First, the failure of the nominal host, King Salman, to attend. This is unprecedented. The presidency of the summit was assumed by his son Crown Prince Muhammad Bin-Salman, giving the impression that the country’s de facto ruler will soon be officially crowned.
Second, the attendance of Donald Trump’s son-in-law and senior advisor Jared Kushner – even though he presumably has more urgent matters to attend to at home, such as Trump supporters converging on Washington to protest against the installation of Joe Biden as the next president. Kushner is the ‘hustler’ of Arab-Israeli normalisation, and the Gulf ‘reconciliation’ could be a prelude to more of that.

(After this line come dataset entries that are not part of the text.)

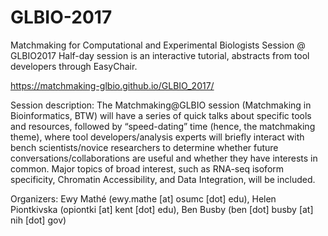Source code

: # GLBIO-2017
Matchmaking for Computational and Experimental Biologists Session @ GLBIO2017
Half-day session is an interactive tutorial, abstracts from tool developers through EasyChair.

https://matchmaking-glbio.github.io/GLBIO_2017/

Session description:  The Matchmaking@GLBIO session (Matchmaking in Bioinformatics, BTW) will have a series of quick talks about specific tools and resources, followed by  “speed-dating” time (hence, the matchmaking theme), where tool developers/analysis experts will briefly interact with bench scientists/novice researchers to determine whether future conversations/collaborations are useful and whether they have interests in common. Major topics of broad interest, such as RNA-seq isoform specificity, Chromatin Accessibility, and Data Integration, will be included.

Organizers: Ewy Mathé (ewy.mathe [at] osumc [dot] edu), Helen Piontkivska (opiontki [at] kent [dot] edu), Ben Busby (ben [dot] busby [at] nih [dot] gov)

Third, the most important passage in Bin-Salman’s brief speech to the summit was about Iran. He reiterated that its nuclear and missile programmes and subversive behaviour in the Middle East pose a threat to regional and global security and demand a united response.
Kushner’s presence at the summit and the way the ‘Gulf reconciliation’ is being celebrated are ominous. They may reveal the real agenda behind the deal. Kushner appears not only to have brokered the ‘reconciliation’ but to have forced it through, leaving the parties with no choice but to go along with it or face unpalatable consequences. His only real concern seems to have been for Saudi Arabia and Qatar to reopen their land borders and airspace to facilitate American and Israeli military action against Iran.

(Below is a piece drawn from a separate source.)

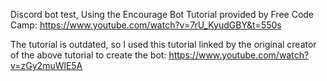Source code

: Discord bot test, Using the Encourage Bot Tutorial provided by Free Code Camp: https://www.youtube.com/watch?v=7rU_KyudGBY&t=550s

The tutorial is outdated, so I used this tutorial linked by the original creator of the above tutorial to create the bot: https://www.youtube.com/watch?v=zGy2muWlE5A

Nothing has been published in the media about the substance of this Qatari-Saudi deal other than the reopening of these land borders and airspace. Nothing about Qatar’s willingness or otherwise to comply with the 13 conditions originally laid down by its four detractors – such as closing down the Al Jazeera channel and other Qatari outlets, severing ties with the Muslim Brotherhood and Gulf opposition groups, and dismantling Turkey’s military base in Qatar.
Moreover, the reopening of borders and airspace is confined to Saudi Arabia and Qatar. It does not include the UAE and Bahrain. Does this mean they will remain closed in future? Why were they not included in this ‘historic’ reconciliation? Or is it simply that Qatar’s boycotters have been reduced in number from four to three, with Saudi Arabia agreeing a purely bilateral deal?
The only real reconciliation that seems to have taken place is between America’s al-Aideed military base in Qatar and its Prince Sultan airbase in al-Kharj in Saudi Arabia. Could this be a prelude to Trump and his acolytes launching an attack on in the dying days of their administration, while sharing out responsibility between members of the new ‘Arab NATO’ alliance of Arab monarchies conceived by his son-in-law?